The following is a response I sent to someone posting a meme nearly identical to the one at right on Facebook. I’ve removed the names, lightly edited it, and made the links hyperlinks. You can compare to the original here.
—
No. This is a bullshit QAnon conspiracy theory, and anyone who can and chooses to Google the actual numbers and do a little multiplication knows it.
As of yesterday, 49 children 14 or younger have died of COVID in the US. Multiply that by 66,668 and you get just under 3.3 million children that would have been trafficked in the US over the same period of time as COVID (say 6 months). Over a year that’s 6.5 million children in the US alone (rounded to the nearest 100k) who are allegedly trafficked if that meme is even remotely right.
The estimated number of children in the US in 2020 is 74 million. 6.5 million allegedly trafficked children divided by 74 million is 8.8%. That’s 8.8% – about 1 child out of every 11 – that the meme claims would be trafficked in just the United States. Is one out of every 11 children you see a victim of trafficking?
For context, my wife is a high school teacher at a school with 1800 students. For the meme to be right, her school alone would have 159 victims of human trafficking.

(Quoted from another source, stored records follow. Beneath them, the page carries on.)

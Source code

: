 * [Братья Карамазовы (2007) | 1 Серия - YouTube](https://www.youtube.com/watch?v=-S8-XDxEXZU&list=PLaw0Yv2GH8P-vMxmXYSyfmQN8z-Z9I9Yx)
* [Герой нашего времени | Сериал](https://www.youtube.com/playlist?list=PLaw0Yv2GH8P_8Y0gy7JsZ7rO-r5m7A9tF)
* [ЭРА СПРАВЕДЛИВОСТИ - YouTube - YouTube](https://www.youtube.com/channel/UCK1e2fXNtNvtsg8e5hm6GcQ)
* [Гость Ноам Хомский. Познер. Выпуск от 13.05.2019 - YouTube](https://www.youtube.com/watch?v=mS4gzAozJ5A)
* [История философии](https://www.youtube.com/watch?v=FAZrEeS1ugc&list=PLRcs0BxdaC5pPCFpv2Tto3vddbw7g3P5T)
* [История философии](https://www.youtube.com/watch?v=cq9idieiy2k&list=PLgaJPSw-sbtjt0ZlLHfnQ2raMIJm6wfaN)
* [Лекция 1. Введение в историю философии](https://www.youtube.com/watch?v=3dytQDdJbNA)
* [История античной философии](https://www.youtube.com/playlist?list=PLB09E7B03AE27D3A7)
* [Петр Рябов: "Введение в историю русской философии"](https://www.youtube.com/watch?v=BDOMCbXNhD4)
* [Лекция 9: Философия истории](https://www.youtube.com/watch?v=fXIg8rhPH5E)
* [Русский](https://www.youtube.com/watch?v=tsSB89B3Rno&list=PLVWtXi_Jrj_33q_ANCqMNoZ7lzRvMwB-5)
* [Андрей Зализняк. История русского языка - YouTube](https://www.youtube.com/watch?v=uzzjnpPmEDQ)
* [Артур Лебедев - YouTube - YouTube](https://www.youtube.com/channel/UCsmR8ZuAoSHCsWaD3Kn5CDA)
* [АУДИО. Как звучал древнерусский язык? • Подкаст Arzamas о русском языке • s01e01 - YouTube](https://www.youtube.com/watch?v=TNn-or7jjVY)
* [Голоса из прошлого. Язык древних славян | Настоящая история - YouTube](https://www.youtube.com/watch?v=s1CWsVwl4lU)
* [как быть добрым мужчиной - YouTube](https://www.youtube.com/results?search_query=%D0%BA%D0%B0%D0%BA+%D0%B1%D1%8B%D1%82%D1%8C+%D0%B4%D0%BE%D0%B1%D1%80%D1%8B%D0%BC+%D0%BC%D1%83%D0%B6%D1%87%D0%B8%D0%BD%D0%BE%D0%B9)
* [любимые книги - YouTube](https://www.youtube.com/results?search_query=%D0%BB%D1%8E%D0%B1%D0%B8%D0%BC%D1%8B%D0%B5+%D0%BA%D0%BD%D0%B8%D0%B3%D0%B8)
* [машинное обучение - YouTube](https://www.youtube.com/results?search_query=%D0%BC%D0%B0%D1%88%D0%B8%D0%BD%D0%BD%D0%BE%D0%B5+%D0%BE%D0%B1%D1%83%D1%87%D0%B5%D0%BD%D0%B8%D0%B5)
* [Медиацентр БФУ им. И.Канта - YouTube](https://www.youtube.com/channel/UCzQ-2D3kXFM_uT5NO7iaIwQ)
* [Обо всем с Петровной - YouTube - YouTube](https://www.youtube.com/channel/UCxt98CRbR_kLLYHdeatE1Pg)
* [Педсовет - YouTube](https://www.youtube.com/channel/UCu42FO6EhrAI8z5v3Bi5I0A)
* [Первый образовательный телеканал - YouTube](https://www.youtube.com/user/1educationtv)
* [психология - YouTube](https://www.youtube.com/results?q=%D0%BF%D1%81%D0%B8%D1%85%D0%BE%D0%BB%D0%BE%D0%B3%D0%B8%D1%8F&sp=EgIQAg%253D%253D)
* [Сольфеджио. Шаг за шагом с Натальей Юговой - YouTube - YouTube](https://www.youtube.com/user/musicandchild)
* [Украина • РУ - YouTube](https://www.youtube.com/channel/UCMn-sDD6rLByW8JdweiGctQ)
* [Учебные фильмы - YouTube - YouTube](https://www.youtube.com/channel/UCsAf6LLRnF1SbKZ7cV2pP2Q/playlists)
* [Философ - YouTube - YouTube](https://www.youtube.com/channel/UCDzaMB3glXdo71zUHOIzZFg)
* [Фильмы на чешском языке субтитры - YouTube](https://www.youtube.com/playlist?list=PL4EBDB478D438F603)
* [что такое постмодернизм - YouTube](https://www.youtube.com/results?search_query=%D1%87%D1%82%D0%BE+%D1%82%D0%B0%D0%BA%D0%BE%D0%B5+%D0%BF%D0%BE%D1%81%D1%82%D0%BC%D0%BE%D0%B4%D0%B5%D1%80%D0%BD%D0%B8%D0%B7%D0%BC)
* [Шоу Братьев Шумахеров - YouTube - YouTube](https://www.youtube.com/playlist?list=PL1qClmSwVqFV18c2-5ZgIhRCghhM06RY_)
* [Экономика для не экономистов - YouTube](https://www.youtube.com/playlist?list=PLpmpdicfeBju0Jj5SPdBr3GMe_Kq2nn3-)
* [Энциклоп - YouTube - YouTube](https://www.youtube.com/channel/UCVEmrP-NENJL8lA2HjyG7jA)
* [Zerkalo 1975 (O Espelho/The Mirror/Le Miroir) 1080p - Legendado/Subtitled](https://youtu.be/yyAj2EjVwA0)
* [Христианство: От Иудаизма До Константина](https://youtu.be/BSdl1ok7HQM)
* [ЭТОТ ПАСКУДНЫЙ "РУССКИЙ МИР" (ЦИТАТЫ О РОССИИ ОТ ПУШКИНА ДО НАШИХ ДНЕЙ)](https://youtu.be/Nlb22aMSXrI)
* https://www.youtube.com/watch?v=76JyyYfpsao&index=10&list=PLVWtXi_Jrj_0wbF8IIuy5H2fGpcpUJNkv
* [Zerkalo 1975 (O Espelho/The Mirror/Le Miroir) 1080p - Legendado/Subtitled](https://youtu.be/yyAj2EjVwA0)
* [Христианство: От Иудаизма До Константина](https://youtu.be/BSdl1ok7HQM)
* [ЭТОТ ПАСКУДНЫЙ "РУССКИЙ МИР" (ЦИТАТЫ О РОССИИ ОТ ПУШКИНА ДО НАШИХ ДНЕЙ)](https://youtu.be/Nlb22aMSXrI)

It does not.
Globally, the State Department estimates the number of people (not just children) that were known to be trafficked in 2019 was approximately 119,000 (see page 43).
Globally.
6.5 million children allegedly trafficked in the US alone vs. 119k humans of all ages globally.
Please stop sharing this meme as it’s wildly wrong misinformation. It’s so insanely wrong that it shouldn’t pass anyone’s sniff test, never mind need a detailed numerical debunking like this.